> _What needs to be done_
Only the opening lines of the listing, through the one with "- Finding coursec", are to be retyped, each exactly as it stands.

> _Records supplied_
──────

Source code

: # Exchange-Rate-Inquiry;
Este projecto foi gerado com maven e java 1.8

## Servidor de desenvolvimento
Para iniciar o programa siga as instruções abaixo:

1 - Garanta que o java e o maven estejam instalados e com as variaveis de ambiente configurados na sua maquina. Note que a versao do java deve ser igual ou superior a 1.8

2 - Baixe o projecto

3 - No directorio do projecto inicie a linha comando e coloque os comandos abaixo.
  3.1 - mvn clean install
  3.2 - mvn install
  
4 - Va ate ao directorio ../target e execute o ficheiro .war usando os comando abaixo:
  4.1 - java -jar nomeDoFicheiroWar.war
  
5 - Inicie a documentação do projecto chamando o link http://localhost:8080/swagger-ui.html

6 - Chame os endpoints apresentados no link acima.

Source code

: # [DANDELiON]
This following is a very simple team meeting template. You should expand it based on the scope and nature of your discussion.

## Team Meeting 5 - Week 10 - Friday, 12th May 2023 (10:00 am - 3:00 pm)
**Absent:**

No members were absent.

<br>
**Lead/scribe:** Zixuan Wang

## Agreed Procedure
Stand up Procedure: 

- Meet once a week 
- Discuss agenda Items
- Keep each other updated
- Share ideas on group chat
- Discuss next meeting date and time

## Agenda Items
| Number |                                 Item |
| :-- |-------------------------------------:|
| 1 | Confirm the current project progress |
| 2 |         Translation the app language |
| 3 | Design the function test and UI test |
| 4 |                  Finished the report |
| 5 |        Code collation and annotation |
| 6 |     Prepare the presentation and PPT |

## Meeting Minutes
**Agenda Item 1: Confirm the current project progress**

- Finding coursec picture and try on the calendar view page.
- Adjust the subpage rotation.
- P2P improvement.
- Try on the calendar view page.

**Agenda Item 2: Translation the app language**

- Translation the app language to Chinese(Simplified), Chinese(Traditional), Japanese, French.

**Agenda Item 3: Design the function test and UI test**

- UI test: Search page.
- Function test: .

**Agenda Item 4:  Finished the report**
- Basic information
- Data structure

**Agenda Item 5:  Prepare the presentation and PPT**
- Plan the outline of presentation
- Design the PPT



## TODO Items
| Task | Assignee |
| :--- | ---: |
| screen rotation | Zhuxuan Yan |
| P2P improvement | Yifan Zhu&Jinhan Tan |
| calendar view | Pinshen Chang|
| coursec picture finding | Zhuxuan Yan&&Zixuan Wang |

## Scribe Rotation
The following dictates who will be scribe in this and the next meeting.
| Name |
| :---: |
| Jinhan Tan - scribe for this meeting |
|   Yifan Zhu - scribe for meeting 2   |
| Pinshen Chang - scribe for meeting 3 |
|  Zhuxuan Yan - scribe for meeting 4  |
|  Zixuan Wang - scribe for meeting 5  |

──────

> _Completed task_
Source code

: # Exchange-Rate-Inquiry;
Este projecto foi gerado com maven e java 1.8

## Servidor de desenvolvimento
Para iniciar o programa siga as instruções abaixo:

1 - Garanta que o java e o maven estejam instalados e com as variaveis de ambiente configurados na sua maquina. Note que a versao do java deve ser igual ou superior a 1.8

2 - Baixe o projecto

3 - No directorio do projecto inicie a linha comando e coloque os comandos abaixo.
  3.1 - mvn clean install
  3.2 - mvn install
  
4 - Va ate ao directorio ../target e execute o ficheiro .war usando os comando abaixo:
  4.1 - java -jar nomeDoFicheiroWar.war
  
5 - Inicie a documentação do projecto chamando o link http://localhost:8080/swagger-ui.html

6 - Chame os endpoints apresentados no link acima.

Source code

: # [DANDELiON]
This following is a very simple team meeting template. You should expand it based on the scope and nature of your discussion.

## Team Meeting 5 - Week 10 - Friday, 12th May 2023 (10:00 am - 3:00 pm)
**Absent:**

No members were absent.

<br>
**Lead/scribe:** Zixuan Wang

## Agreed Procedure
Stand up Procedure: 

- Meet once a week 
- Discuss agenda Items
- Keep each other updated
- Share ideas on group chat
- Discuss next meeting date and time

## Agenda Items
| Number |                                 Item |
| :-- |-------------------------------------:|
| 1 | Confirm the current project progress |
| 2 |         Translation the app language |
| 3 | Design the function test and UI test |
| 4 |                  Finished the report |
| 5 |        Code collation and annotation |
| 6 |     Prepare the presentation and PPT |

## Meeting Minutes
**Agenda Item 1: Confirm the current project progress**

- Finding coursec picture and try on the calendar view page.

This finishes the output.